The story of how the biggest banks on Wall Street, like JP Morgan Chase, Citigroup and others, pled guilty to a number of international financial crimes is well known. What is not quite as well known is that these banks received no penalties other than some stiff fines. Despite taking part in collusion to fill their pockets at the expense of innocent consumers, investors and global institutions, there were never any very serious penalties imposed on them.
Apparently, Santa Cruz County in California has had enough. Our client Richard Bowen, known for his role as a whistleblower in the Citigroup scandal, recently detailed the story of how the county is completely fed up with TBTF banks essentially subverting the political process by giving gigantic donations to political campaigns and drafting new pieces of legislation that benefit them. Now, the board of supervisors in the county has voted not to do any business with the big banks that were recently fined for the next five years.
Although this act doesn’t significantly hurt the banks financially, it could have a ripple effect to other municipalities across the United States.

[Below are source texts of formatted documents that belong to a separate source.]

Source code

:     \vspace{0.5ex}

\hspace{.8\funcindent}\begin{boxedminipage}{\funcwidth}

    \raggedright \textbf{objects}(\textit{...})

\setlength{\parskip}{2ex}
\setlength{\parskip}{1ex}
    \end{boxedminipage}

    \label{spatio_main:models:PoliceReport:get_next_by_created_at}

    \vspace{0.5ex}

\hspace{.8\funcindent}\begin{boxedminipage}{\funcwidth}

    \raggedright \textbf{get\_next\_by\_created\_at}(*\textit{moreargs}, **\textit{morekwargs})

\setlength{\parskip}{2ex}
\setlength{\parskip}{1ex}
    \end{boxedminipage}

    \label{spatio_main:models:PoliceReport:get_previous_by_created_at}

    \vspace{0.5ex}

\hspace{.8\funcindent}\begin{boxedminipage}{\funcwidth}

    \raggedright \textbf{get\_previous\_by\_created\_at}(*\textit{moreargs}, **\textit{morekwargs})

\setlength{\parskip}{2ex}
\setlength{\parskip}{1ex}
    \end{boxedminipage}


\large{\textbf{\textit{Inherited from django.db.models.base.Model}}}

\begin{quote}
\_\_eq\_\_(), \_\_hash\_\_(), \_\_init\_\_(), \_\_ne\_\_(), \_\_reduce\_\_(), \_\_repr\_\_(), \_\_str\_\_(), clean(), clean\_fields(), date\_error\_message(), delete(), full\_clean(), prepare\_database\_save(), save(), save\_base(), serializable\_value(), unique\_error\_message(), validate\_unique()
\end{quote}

The Santa Cruz County board is urging other states, counties and cities to also refuse to do business with these banks. The idea is if every municipality said “enough is enough” and refused to work with them, eventually some level of change would have to be imposed and the banks would know they would not be able to get away unscathed from ripping off the general public.
So, while Santa Cruz County is just one small part of the country, its decision to stand up to the big banks is one that should be commended. Hopefully others will follow suit.